Published: May 16, 2013

CONSERVATIVES and liberals have long debated the most effective way to ensure accountability in government. Conservatives, who usually view human nature as inherently flawed, automatically distrust those exercising official power. Liberals, for whom the perfectibility of man is an article of faith, argue that government is inherently benevolent — and that officials who would abuse their power are restrained by the threat of exposure.

Attorney General Eric Holder certainly did not intend to resolve that discussion one way or the other, but he may have inadvertently done so when he allowed a trusted subordinate to approve the Justice Department's subpoena of a massive collection of Associated Press telephone records. The subpoena covered 20 telephone lines, which were used by legions of AP reporters, editors and executives, over a two-month period. That included thousands of calls, many undoubtedly involving conversations between reporters and sources.

The damage to the AP's ability to report the news could be incalculable, since sources inside and outside government must now wonder whether their past dealings with the organization were secure and whether it's worth gambling that future conversations won't be similarly compromised. Even if the Justice Department apologizes to the AP, there are no guarantees the breach won't happen again with the same or a different news organization under the current or a future president.

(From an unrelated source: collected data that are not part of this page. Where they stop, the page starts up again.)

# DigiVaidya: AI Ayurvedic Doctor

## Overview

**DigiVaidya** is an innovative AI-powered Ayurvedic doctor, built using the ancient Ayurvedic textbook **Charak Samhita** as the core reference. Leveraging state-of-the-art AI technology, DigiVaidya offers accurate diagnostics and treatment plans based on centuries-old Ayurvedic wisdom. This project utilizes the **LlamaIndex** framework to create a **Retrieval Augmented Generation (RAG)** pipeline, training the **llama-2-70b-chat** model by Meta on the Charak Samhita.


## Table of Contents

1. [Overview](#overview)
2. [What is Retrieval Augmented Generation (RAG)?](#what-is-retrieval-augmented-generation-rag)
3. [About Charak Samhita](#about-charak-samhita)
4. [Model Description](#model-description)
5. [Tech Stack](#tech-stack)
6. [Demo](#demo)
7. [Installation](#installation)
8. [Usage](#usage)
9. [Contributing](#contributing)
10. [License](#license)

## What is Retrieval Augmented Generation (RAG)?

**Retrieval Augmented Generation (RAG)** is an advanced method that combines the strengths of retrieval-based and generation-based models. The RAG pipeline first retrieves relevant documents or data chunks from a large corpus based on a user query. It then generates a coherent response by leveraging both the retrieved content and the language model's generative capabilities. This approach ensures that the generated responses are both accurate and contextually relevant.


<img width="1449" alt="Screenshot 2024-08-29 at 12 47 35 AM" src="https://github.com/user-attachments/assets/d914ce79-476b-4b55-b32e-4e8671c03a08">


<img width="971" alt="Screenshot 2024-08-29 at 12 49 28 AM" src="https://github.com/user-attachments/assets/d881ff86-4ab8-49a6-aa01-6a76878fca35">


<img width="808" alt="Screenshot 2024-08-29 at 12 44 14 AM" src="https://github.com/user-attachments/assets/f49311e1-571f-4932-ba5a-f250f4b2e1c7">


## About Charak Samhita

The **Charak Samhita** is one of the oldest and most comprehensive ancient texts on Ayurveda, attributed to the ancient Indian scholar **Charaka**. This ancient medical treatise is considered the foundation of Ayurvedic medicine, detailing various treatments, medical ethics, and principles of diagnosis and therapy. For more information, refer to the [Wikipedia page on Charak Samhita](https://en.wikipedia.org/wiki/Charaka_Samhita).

Defenders of broad government authority rightly point out that Justice Department regulations narrowly circumscribe the conditions under which federal officials can subpoena information, testimony or documents from the news media. The AP subpoena shows, however, that tightly written regulations cannot always block a determined official, even when that official serves a president who promised “the most transparent administration ever.” This is why the Federalist Papers warned that “parchment barriers” would not always suffice to limit government power or ambitious mandarins. The conservative approach — don't let government issue such subpoenas in the first place — would not always prevent abuses either, but at least there would be no room for arguments about how many media exceptions the government can dance on the head of a regulatory pin.